World’s First: Sarcastic Person

I love pioneers.  I love thinking about the fact that there had to be a first person to do something.  I’ve talked about the World’s First Garbage Can Salesman and the first person to Rhyme.  Here’s another one…

The year is 500 BC.  A number of cities have sprung up in Preten Basin in modern day Guatemala, creating societies and agriculture and jobs.  IXCHEL is a Mayan laborer.  She is not happy in her job and has finally had enough of her supervisor, AAPO.

AAPO: What is this large pile of recently sacrificed corpses still doing sitting here?  Ixchel, what has happened?  I told you to move these bodies from the base of temple.

IXCHEL: I’m swamped.  I’m trying as best I can to speed up my process, but Quetzl was using my wheelbarrow.

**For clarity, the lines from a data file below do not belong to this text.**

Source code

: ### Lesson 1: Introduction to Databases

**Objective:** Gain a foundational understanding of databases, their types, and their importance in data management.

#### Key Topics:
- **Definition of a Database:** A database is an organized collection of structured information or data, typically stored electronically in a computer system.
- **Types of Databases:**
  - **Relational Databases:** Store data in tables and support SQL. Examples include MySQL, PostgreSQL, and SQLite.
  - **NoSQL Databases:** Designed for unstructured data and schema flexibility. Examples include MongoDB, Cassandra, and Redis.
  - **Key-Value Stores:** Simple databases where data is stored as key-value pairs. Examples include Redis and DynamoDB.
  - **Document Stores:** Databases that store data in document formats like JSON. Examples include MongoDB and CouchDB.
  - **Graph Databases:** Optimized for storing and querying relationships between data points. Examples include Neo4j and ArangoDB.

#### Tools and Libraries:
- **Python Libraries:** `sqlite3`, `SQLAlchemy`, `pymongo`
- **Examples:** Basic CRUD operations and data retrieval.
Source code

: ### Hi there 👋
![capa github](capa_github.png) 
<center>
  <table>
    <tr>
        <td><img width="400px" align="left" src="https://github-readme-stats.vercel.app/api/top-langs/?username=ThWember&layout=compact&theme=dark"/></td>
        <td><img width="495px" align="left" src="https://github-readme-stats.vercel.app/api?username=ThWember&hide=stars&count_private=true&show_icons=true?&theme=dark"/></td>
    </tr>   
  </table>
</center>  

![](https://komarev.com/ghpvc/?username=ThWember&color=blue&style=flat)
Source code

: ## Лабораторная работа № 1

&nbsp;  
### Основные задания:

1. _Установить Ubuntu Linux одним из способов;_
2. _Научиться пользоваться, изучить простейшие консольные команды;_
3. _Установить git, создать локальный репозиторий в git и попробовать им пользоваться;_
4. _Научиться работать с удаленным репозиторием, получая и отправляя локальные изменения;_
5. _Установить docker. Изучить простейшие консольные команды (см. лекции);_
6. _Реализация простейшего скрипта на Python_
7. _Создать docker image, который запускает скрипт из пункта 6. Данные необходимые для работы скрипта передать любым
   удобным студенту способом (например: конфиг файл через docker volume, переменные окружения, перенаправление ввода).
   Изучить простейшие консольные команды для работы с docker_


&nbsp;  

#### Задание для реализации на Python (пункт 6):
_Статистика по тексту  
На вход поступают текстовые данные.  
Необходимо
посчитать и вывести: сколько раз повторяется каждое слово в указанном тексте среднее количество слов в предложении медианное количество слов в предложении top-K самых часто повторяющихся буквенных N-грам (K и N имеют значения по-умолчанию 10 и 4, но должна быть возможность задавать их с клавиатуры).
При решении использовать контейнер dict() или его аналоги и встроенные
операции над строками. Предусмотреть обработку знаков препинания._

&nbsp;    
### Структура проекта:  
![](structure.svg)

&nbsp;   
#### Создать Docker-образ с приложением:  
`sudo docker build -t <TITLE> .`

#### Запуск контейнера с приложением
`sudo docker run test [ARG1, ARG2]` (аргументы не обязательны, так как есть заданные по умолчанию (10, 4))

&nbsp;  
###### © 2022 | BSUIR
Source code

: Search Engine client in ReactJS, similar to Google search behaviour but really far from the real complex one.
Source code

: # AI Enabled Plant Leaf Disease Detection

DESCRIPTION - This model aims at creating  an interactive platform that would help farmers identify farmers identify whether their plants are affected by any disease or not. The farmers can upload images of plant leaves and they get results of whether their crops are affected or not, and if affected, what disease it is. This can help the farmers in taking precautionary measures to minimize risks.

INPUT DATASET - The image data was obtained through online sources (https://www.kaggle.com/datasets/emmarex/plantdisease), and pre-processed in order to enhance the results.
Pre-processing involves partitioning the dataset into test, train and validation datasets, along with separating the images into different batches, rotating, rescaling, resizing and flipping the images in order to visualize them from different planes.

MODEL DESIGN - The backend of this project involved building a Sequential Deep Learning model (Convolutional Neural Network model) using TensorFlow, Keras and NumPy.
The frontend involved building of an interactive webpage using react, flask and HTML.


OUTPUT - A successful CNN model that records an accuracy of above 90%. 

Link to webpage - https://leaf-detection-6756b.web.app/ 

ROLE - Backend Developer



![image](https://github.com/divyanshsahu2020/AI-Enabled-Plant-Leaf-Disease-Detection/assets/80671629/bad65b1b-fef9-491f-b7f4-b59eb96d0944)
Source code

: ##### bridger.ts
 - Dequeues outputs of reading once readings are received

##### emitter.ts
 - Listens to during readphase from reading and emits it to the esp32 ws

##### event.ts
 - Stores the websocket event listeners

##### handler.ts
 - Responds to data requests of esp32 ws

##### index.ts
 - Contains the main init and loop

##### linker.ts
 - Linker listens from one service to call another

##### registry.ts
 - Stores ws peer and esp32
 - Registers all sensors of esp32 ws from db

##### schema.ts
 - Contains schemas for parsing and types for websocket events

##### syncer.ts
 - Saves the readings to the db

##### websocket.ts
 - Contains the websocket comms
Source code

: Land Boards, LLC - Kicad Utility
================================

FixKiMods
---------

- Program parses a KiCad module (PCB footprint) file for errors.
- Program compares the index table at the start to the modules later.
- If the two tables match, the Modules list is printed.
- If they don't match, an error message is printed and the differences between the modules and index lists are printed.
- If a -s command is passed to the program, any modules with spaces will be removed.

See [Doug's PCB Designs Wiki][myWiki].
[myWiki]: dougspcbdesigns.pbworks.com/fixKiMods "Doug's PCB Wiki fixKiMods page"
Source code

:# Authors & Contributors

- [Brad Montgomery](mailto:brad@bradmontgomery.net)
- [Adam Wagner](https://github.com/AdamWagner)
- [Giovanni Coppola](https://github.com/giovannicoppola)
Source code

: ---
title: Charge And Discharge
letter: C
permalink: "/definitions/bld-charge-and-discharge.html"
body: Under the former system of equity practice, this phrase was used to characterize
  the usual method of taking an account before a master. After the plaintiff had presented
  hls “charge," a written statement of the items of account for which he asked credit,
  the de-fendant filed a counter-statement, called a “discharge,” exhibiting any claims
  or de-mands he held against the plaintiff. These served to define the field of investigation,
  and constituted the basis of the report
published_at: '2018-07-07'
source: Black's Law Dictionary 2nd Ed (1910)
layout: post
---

AAPO: Well, you need to get these bodies moved.  Remember we have a big ceremonial sacrifice tomorrow and I’d like the place to look tidy.  The Gods must have their thirst slaked by spilled blood.

IXCHEL: Gee golly, Aapo.   I’d sure would like to spend as much time as possible with this rotting, rancid heap of corpses.  I must have plumb forgot to do my job!

AAPO (confused):  Well please remember next time.

IXCHEL: I didn’t actually forget, you dope.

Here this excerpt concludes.